Instructions for the task
Set the entries down once more, exactly as they are worded.

===== Data excerpts =====

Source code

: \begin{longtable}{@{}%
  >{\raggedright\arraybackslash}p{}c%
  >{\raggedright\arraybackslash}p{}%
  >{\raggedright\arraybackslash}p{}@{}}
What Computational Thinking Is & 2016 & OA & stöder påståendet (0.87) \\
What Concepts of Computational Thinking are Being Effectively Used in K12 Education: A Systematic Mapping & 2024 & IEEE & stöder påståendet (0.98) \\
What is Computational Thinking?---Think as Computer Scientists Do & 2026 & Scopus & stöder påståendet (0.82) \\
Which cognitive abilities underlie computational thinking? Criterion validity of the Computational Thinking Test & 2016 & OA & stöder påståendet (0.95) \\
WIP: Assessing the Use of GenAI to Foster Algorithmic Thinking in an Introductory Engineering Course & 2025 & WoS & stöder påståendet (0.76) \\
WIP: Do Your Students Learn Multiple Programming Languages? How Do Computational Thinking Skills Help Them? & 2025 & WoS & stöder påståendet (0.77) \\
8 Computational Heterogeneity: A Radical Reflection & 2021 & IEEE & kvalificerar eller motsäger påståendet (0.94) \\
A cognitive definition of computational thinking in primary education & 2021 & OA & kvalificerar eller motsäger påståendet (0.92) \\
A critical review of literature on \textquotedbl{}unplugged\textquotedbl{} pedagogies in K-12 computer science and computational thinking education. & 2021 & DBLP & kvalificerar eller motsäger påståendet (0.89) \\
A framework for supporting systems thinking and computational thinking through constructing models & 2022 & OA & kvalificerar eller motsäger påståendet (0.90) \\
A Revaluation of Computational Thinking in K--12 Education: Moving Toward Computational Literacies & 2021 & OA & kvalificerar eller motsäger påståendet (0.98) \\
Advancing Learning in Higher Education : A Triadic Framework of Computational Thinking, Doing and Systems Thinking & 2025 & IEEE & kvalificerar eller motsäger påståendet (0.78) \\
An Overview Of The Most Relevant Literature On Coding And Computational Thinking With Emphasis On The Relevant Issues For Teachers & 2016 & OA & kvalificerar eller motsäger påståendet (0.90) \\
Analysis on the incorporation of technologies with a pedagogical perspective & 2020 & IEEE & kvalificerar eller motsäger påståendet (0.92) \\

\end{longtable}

=====

Result of this task
Source code

: \begin{longtable}{@{}%
  >{\raggedright\arraybackslash}p{}c%
  >{\raggedright\arraybackslash}p{}%
  >{\raggedright\arraybackslash}p{}@{}}
What Computational Thinking Is & 2016 & OA & stöder påståendet (0.87) \\
What Concepts of Computational Thinking are Being Effectively Used in K12 Education: A Systematic Mapping & 2024 & IEEE & stöder påståendet (0.98) \\
What is Computational Thinking?---Think as Computer Scientists Do & 2026 & Scopus & stöder påståendet (0.82) \\
Which cognitive abilities underlie computational thinking? Criterion validity of the Computational Thinking Test & 2016 & OA & stöder påståendet (0.95) \\
WIP: Assessing the Use of GenAI to Foster Algorithmic Thinking in an Introductory Engineering Course & 2025 & WoS & stöder påståendet (0.76) \\
WIP: Do Your Students Learn Multiple Programming Languages? How Do Computational Thinking Skills Help Them? & 2025 & WoS & stöder påståendet (0.77) \\
8 Computational Heterogeneity: A Radical Reflection & 2021 & IEEE & kvalificerar eller motsäger påståendet (0.94) \\
A cognitive definition of computational thinking in primary education & 2021 & OA & kvalificerar eller motsäger påståendet (0.92) \\
A critical review of literature on \textquotedbl{}unplugged\textquotedbl{} pedagogies in K-12 computer science and computational thinking education. & 2021 & DBLP & kvalificerar eller motsäger påståendet (0.89) \\
A framework for supporting systems thinking and computational thinking through constructing models & 2022 & OA & kvalificerar eller motsäger påståendet (0.90) \\
A Revaluation of Computational Thinking in K--12 Education: Moving Toward Computational Literacies & 2021 & OA & kvalificerar eller motsäger påståendet (0.98) \\
Advancing Learning in Higher Education : A Triadic Framework of Computational Thinking, Doing and Systems Thinking & 2025 & IEEE & kvalificerar eller motsäger påståendet (0.78) \\
An Overview Of The Most Relevant Literature On Coding And Computational Thinking With Emphasis On The Relevant Issues For Teachers & 2016 & OA & kvalificerar eller motsäger påståendet (0.90) \\
Analysis on the incorporation of technologies with a pedagogical perspective & 2020 & IEEE & kvalificerar eller motsäger påståendet (0.92) \\

\end{longtable}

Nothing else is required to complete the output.